LETTER FROM INDIA

Travel Intelligence – letter from India December 2000

Tamasha is a Hindi onomatopoeia. It’s perfect. It means a drama and there’s nothing the Indians like more than a good drama. When they are at their bellicose best you can pick the word out, scatter-gunning conversations like a shoot out at the Acchha  Corral. And when tamasha is all used up they use their Yiddish-on-Ganges rhyming slang version instead, drama-sharma. The Delhi daily round is just not the same without at least five tamasha, drama-sharmas.

And the tamasha of the month is the price hike at all of  India’s major monuments. On Friday 27 October 2000 it cost your average foreign tourist nothing to get into the Taj Mahal. Of course that was not quite the norm. A few months before it would have cost you or me 20 rupees, that’s about 30p on the current exchange rate. It was backpacker heaven to be able slope around the world’s ultimate love gesture for the same price as a cup of tea in a nasty neighbourhood back home. But the 27 October 2000 freebie was a sweetener.

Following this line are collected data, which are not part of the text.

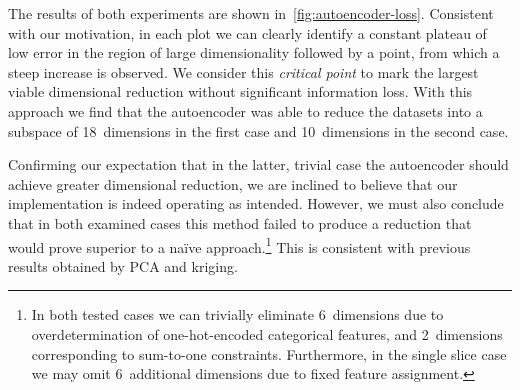 The results of both experiments are shown in~\cref{fig:autoencoder-loss}.
Consistent with our motivation, in each plot we can clearly identify a constant
plateau of low error in the region of large dimensionality followed by a point,
from which a steep increase is observed.
We consider this \textit{critical point} to mark the largest viable
dimensional reduction without significant information loss.
With this approach we find that the autoencoder was able to reduce the
datasets into a subspace of 18~dimensions in the first case and 10~dimensions in
the second case.

Confirming our expectation that in the latter, trivial case the
autoencoder should achieve greater dimensional reduction, we are inclined to
believe that our implementation is indeed operating as intended. However, we
must also conclude that in both examined cases this method failed to produce a
reduction that would prove superior to a naïve approach.\footnote{In both tested cases we
	can trivially eliminate 6~dimensions due to overdetermination of one-hot-encoded
	categorical features, and 2~dimensions corresponding to sum-to-one constraints. Furthermore, in the
	single slice case we may omit 6~additional dimensions due to fixed feature
	assignment.} This is consistent with previous results obtained by PCA and kriging.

I was there along with serried ranks of Indians taking in the sunset on Mumtaz’ marble magnificence. We were all having a lovely time. The foreign tourists were not quite so thrilled. They had not been warned that it was a busman’s holiday and that they were going to be sharing their magic moment with an ever-shifting, never-thinning crowd. Those staying over in Agra to make the dawn raid as well loped off back to their hotels, hoping for more luck and space at 5.30am the next day. They got space in spades. Those of us who went to catch the sunrise through the dust haze, picking out the swoops and swirls of Shah Jahan’s brilliant vision, got to pay $20 for the privilege.

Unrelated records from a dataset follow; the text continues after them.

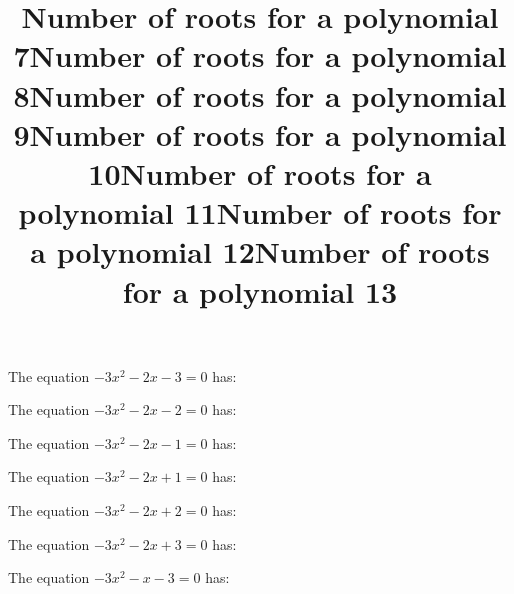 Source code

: \documentclass{article}
\begin{document}
\begin{category}
\begin{question}[multichoice]
\end{question}
\begin{question}[multichoice]
\title{Number of roots for a polynomial 7}
The equation $- 3 x^{2} - 2 x - 3=0$ has:


\end{question}
\begin{question}[multichoice]
\title{Number of roots for a polynomial 8}
The equation $- 3 x^{2} - 2 x - 2=0$ has:


\end{question}
\begin{question}[multichoice]
\title{Number of roots for a polynomial 9}
The equation $- 3 x^{2} - 2 x - 1=0$ has:


\end{question}
\begin{question}[multichoice]
\title{Number of roots for a polynomial 10}
The equation $- 3 x^{2} - 2 x + 1=0$ has:


\end{question}
\begin{question}[multichoice]
\title{Number of roots for a polynomial 11}
The equation $- 3 x^{2} - 2 x + 2=0$ has:


\end{question}
\begin{question}[multichoice]
\title{Number of roots for a polynomial 12}
The equation $- 3 x^{2} - 2 x + 3=0$ has:


\end{question}
\begin{question}[multichoice]
\title{Number of roots for a polynomial 13}
The equation $- 3 x^{2} - x - 3=0$ has:


\end{question}
\end{category}
\end{document}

That in itself was not too much of a problem. I had been warned about the price hike, though the poor French couple who shared a rickshaw with me had not. They did not have the money and the girl gave the full version of Franco-hysterics for the benefit of the small queue waiting to get in. The Indians particularly enjoyed it.    I am happy about the price hikes. They are a pan-India thing and the great monuments have been graded as either A or B, charges for A monuments being $20 and  $10 for B monuments. But I will only go on being happy if there is a definite improvement in the upkeep of the great Moghul and Hindu edifices that have become such a beloved part of my daily life. The increase from ten and 20 rupees per monument to $10 and $20 is roughly 500%. The plan must surely be to use this quite dramatic increase to find ways of discouraging casual lads from taking their ease upon the graceful stonework of the Moghul emperors. Uric acid deterioration is one of the factors eating away at India’s cultural heritage. And this is not just because of the boys taking a leak with a view. A huge number of bats and pigeons have become the plague of every monument, from Missy Mumtaz’ great tomb to the plump sensual curves of the monuments of the Lodhi rulers in the gardens where I run and think of an evening in Delhi. Or to be more exact bat shit and bird poop are eating away at every monument from the Taj to the Ajanta and Ellora Caves.

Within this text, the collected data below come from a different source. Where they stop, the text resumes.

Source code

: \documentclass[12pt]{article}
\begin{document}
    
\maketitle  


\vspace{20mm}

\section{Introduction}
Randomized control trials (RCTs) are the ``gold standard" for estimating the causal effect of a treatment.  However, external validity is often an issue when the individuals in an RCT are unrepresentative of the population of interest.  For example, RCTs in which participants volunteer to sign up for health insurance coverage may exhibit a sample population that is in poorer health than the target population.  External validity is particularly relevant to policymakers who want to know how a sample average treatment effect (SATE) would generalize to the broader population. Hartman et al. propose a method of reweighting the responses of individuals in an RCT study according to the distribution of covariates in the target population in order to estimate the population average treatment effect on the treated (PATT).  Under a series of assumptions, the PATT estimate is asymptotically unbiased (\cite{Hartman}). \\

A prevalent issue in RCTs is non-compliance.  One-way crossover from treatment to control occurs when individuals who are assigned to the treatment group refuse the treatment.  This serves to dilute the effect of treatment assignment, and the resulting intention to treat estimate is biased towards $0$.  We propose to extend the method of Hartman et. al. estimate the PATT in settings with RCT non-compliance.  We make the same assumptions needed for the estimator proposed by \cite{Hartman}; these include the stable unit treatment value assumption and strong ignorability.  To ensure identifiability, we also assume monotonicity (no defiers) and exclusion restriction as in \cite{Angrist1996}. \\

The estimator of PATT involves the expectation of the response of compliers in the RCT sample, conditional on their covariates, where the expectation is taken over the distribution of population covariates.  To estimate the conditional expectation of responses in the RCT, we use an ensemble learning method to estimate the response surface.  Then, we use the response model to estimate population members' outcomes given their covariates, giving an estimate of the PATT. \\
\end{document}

There is another factor of monument upkeep that has always annoyed Western tourists. While the Indians keep their own homes in a meticulous fashion they are amazingly casual when it comes to litter-bugging. They just don’t get it, but then their governments have not spent decades and zillions of rupees educating the population to ‘Keep India Tidy’. The gardens around most of the monuments are a positive study in modern middle class detritus. The Indian government should propose them to the Saatchi art collection as the definitive examples of over-pop. art.

I will continue to be happy handing over $10 and $20 if the Architectural Survey of India, the guardians of the listed monuments, use this money to clean up, to get rid of litter, to take measures to chase public pissers from the premises, and frighten bats and pigeons shitless.

What I have not quite worked out is what all the tamasha is about. After all it is Johnny tourist paying the big price and not the locals. I asked a friend what all the drama-sharma was about.

‘So embarrassing that we have to get foreigners to pay to clean up all our mess,’ he explained.

I don’t know what he is worried about. They cleaned up after us for two and a half centuries and what did they get—a half-decent railway system and an almost perverse addiction to brown manilla folders in very, very large piles.